Illness continues to outpace injury as a reason people seek emergency care and the most frequently seen patients are children or senior citizens. Patients age 15 or younger made up 18.8 percent (27.4 million) of emergency visits. Patients age 65 or older made up 15.9 percent (23.1 million) of emergency visits.
Most common reasons
Stomach pain (12.5 million visits, 8.6 percent) and chest pain (7.5 million visits, 5.2 percent) top the list of the most common reasons patients seek emergency care. Injuries accounted for 42.2 million emergency visits (29 percent). The leading causes of injury were falls (10.5 million visits, 23 percent of injury visits) and motor vehicle crashes (3.7 million visits, 8.1 percent of total injury visits). Heart disease was the leading principal diagnosis group among the diseases that most commonly resulted in hospital admission from the emergency department.
Almost 60 percent of emergency care was delivered outside of traditional “business hours” (8am-5pm). And, 69 percent of hospital inpatients are processed through the emergency department. There was no change in the percentage of care delivered during traditional business hours (41 percent).
“Emergency physicians are proud to provide care to anyone, anytime,” said Dr. Friedman. “Emergency care is growing more complex and some of the larger trends that will impact emergency department planning and resource discussions include the rising number of elderly patients, preventing and treating opioid abuse, and the role of the emergency department in treating and managing patients with mental illness.”
- Median time to see a physician or other provider decreased to 17 minutes. The median visit length is about 180 minutes, which includes time with the physician or other provider, or other clinical services.
- In 2016, 15.8 percent of patients arrived at the emergency department by ambulance, representing about 24 million ambulance transports.
- Hospital admission or transfer resulted from 17.4 million visits. A patient admitted to the hospital from the emergency department will stay in the hospital an average of 4.5 days.
- There were 2.2 million emergency visits by patients living in nursing homes, one-third of which resulted in hospital admission.
- More than 5.5 million patients visited the emergency department with a primary diagnosis of mental disorder. Of those, 2.4 million visits involved a mental health professional seeing a patient in the emergency department. Patient visits resulting in hospital admission for mental health issues reached more than 2.1 million, which is 5,930 patient visits every day.
- The number of homeless patients increased from 0.6 percent to 1 percent of total emergency visits.
- The most frequent source of payment was Medicaid or CHIP (37.7 percent of visits), followed by private insurance (31.8 percent), Medicare (21.6 percent) or no insurance (8.4 percent).
The CDC data does not include freestanding emergency departments or urgent care centers. The CDC National Hospital Ambulatory Medical Care Survey is available here.
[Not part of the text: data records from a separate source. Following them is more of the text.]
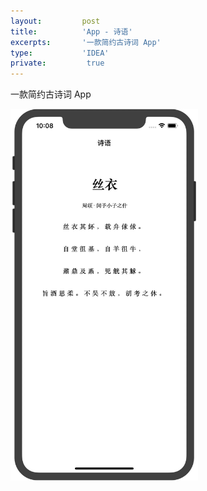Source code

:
 ```yaml
---
layout:         post
title:          'App - 诗语'
excerpts:       '一款简约古诗词 App'
type:           'IDEA'
private:         true
---
```


一款简约古诗词 App

<img src="/images/posts/poetry-app/poetry.jpg" style="width: 300px">
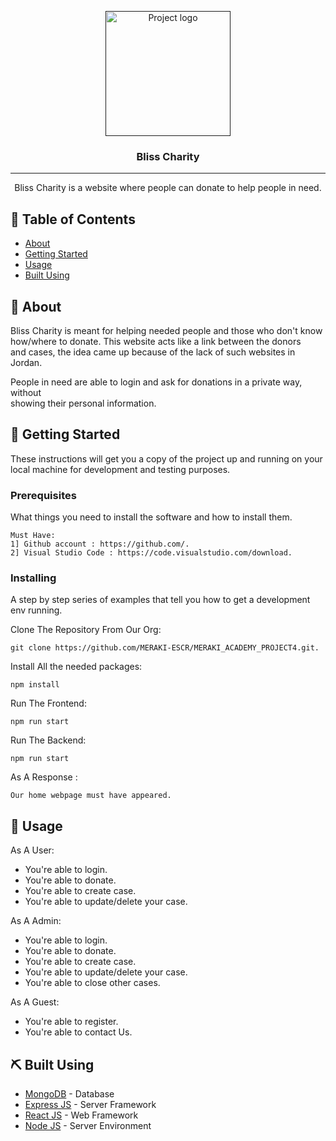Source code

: <p align="center">
  <a href="" rel="noopener">
 <img width=200px height=200px src="https://i.imgur.com/6wj0hh6.jpg" alt="Project logo"></a>
</p>

<h3 align="center">Bliss Charity</h3>

---

<p align="center"> 
 Bliss Charity is a website where people can donate to help people in need.<br/>
</p>

## 📝 Table of Contents

- [About](#about)
- [Getting Started](#getting_started)
- [Usage](#usage)
- [Built Using](#built_using)

## 🧐 About <a name = "about"></a>

Bliss Charity is meant for helping needed people and those who don't know 
how/where to donate. This website acts like a link between the donors <br/> and cases, the idea came up because of the lack of such websites in Jordan.<br/>

People in need are able to login and ask for donations in a private way, without<br/>
showing their personal information.

## 🏁 Getting Started <a name = "getting_started"></a>

These instructions will get you a copy of the project up and running on your local machine for development and testing purposes.

### Prerequisites

What things you need to install the software and how to install them.

```
Must Have:
1] Github account : https://github.com/.
2] Visual Studio Code : https://code.visualstudio.com/download.

```

### Installing

A step by step series of examples that tell you how to get a development env running.

Clone The Repository From Our Org:

```
git clone https://github.com/MERAKI-ESCR/MERAKI_ACADEMY_PROJECT4.git.
```

Install All the needed packages:

```
npm install 
```

Run The Frontend:

```
npm run start
```
Run The Backend:

```
npm run start
```

As A Response :
```
Our home webpage must have appeared.
```
## 🎈 Usage <a name="usage"></a>

<p> As A User: </p>
<ul>
<li>You're able to login.</li>
<li>You're able to donate.</li>
<li>You're able to create case.</li>
<li>You're able to update/delete your case.</li>
</ul>

<p> As A Admin: </p>
<ul>
<li>You're able to login.</li>
<li>You're able to donate.</li>
<li>You're able to create case.</li>
<li>You're able to update/delete your case.</li>
<li>You're able to close other cases.</li>
</ul>

<p> As A Guest: </p>
<ul>
<li>You're able to register.</li>
<li>You're able to contact Us.</li>
</ul>

## ⛏️ Built Using <a name = "built_using"></a>

- [MongoDB](https://www.mongodb.com/) - Database
- [Express JS](https://expressjs.com/) - Server Framework
- [React JS](https://https://reactjs.org/) - Web Framework
- [Node JS](https://nodejs.org/en/) - Server Environment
ACEP is the national medical specialty society representing emergency medicine. ACEP is committed to advancing emergency care through continuing education, research and public education. Headquartered in Dallas, Texas, ACEP has 53 chapters representing each state, as well as Puerto Rico and the District of Columbia. A Government Services Chapter represents emergency physicians employed by military branches and other government agencies.